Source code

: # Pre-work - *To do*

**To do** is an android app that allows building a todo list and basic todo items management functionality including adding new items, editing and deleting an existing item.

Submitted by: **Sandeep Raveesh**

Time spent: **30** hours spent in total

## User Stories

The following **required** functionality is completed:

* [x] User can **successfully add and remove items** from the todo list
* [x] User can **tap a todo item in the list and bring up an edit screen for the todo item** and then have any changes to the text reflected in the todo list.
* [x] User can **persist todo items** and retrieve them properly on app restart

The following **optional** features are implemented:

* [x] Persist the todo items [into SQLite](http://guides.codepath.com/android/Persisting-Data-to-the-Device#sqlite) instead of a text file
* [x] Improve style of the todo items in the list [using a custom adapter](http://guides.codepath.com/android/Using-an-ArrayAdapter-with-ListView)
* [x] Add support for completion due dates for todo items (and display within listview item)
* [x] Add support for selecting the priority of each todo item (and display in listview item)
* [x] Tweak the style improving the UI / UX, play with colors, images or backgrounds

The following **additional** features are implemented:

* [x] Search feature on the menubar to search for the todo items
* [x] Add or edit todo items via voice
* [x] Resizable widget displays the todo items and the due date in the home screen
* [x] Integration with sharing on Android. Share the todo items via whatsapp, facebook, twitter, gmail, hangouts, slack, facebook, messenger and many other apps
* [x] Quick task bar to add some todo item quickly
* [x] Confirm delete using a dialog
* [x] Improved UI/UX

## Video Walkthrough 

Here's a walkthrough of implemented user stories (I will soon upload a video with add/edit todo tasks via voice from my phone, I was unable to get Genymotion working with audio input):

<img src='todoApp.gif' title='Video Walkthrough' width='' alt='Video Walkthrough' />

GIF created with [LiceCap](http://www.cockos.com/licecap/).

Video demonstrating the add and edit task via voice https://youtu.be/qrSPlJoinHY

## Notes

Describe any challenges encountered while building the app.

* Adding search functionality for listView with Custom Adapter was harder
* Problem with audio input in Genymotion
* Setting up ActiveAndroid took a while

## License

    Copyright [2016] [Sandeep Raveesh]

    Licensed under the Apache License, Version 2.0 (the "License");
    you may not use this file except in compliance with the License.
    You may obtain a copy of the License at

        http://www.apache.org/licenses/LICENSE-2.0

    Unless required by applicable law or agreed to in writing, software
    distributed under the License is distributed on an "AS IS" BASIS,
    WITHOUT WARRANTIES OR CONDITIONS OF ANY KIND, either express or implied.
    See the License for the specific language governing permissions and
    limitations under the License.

==========

- [Task item]
Wherever "Sandeep" occurs in the records above, copy the line it sits in.

- [Result of this task]
Submitted by: **Sandeep Raveesh**
    Copyright [2016] [Sandeep Raveesh]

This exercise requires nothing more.